Ka’bah. (Foto: wallpapercave.com)
JAKARTA, medinavoyage.id — Nabi Ibrahim as membangun kembali Ka’bah yang telah rata dengan tanah. Letak Ka’bah yang dibangun Ibrahim tepat di lokasi Ka’bah yang dibangun oleh Nabi Adam as.
Tinggi Ka’bah 14 meter, panjang dari arah Multazam 12,84 meter, panjang dari arah Hijir Isma’il 11,28 meter, antara Rukun Yamani dan Hijir Isma’il 12,11 meter dan antara Rukun Yamani dan Hajar Aswad 11,5 meter.
Setiap Muslim boleh menziarahi Ka’bah. Orang yang menetap di sekitar Ka’bah disebut jiwârullâh (tetangga Allah), sedangkan orang yang hanya berkunjung atau jemaah haji disebut dhuyûfullah (tamu Allah).
Ka’bah merupakan tempat pertobatan di Bumi yang diperuntukkan bagi seluruh manusia sehingga Ka’bah tidak boleh dimiliki oleh siapa pun, oleh negara mana pun. Ka’bah tidak boleh diperjualbelikan. Kaum Muslimin memiliki hak yang sama terhadap Ka’bah, baik mereka yang tinggal di sekitar Ka’bah maupun pendatang atau orang yang hanya sekadar lewat.
Ka’bah merupakan tempat suci, tempat berkumpul yang aman, untuk beribadah kepada Allah dalam bentuk thawaf, i’tikaf, ruku’ dan sujud. Ka’bah tidak boleh dikotori dengan kemusyrikan. Di sekitar Ka’bah tidak boleh terjadi tindak kejahatan. Siapa pun yang berada di sekitar Ka’bah dilarang memiliki niat jahat, apalagi melakukan tindak kejahatan yang nyata.
Larangan ini dimaksudkan agar di sekitar Ka’bah tercipta kedamaian, ketenteraman, dan kebebasan manusia melaksanakan kegiatan ibadah.Memandang Ka’bah termasuk ibadah. Karena itu memandang kubus raksasa hitam ini menjadikan hati tenteram, jiwa terasa aman, terlindungi dari segala gangguan dan ketakutan.
Memandang Ka’bah bisa menimbulkan rasa haru dan kagum. Namun demikian, tidak boleh membentuk pola pikir yang menjurus pada kemusyrikan, misalnya jadi lebih mengagungkan Ka’bah ketimbang Allah swt.

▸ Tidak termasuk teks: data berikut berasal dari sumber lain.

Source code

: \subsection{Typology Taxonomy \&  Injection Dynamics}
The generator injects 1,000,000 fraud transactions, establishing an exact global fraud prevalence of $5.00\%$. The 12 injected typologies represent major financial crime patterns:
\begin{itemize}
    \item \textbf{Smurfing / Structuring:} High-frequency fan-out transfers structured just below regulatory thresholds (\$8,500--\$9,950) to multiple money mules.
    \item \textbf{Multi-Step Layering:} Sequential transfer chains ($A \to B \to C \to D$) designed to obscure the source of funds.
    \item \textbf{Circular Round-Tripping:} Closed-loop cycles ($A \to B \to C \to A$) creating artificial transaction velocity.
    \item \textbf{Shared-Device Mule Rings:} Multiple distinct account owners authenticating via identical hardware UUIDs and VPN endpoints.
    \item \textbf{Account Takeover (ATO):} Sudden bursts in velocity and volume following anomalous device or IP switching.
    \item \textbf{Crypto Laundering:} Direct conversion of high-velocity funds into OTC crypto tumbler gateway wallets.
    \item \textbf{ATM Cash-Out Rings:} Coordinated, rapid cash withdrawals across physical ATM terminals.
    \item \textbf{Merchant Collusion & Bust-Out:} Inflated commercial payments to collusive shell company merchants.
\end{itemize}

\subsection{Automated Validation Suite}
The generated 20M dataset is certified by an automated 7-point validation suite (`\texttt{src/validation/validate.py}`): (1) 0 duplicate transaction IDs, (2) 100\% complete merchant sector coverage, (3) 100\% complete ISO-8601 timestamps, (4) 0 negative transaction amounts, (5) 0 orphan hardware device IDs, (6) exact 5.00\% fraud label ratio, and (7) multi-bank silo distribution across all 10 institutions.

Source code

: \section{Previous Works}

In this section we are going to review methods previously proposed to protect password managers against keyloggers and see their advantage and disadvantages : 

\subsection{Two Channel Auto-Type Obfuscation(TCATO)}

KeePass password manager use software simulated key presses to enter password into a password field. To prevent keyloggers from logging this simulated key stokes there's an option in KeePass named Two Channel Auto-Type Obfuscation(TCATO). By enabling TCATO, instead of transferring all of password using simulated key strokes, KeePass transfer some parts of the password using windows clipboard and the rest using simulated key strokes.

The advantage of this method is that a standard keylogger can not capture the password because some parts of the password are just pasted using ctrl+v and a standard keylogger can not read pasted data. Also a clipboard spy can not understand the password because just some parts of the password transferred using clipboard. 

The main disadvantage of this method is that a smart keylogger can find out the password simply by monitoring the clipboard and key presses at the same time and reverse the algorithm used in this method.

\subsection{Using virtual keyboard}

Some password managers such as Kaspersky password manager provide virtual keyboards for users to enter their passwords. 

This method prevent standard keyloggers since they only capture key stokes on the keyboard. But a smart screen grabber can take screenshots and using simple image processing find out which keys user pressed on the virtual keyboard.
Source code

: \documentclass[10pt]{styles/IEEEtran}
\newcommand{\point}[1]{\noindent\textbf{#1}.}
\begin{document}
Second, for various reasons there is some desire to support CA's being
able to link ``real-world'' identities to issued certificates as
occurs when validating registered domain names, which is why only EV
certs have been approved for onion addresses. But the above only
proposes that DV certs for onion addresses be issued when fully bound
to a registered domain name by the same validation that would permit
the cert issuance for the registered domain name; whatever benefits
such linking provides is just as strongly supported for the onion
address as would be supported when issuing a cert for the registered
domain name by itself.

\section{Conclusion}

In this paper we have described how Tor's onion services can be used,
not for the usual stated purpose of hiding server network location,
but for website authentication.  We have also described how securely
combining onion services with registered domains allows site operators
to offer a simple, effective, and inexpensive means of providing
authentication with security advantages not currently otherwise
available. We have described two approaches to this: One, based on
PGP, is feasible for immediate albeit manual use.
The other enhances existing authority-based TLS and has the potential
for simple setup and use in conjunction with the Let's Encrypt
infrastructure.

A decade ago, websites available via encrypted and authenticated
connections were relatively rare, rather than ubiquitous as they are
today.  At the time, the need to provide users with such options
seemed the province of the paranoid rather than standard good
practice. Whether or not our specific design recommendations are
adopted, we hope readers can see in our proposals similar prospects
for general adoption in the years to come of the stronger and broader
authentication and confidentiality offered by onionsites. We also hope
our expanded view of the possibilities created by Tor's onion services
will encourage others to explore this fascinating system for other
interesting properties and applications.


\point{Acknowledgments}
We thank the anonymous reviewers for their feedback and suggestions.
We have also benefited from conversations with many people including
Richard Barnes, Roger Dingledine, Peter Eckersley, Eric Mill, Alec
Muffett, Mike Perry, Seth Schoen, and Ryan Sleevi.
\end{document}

Melihat Ka’bah perlu dibarengi dengan kekaguman terhadap kebesaran Allah melalui dzikir dan doa yang dibaca dalam hati dan lisan. Dengan demikian, melihat Ka’bah bukan tertuju pada bangunannya, tapi kepada Allah, dengan meyakini bahwa objek sesembahan bukan Ka’bah itu sendiri melainkan Allah Sang Pemilik Ka’bah.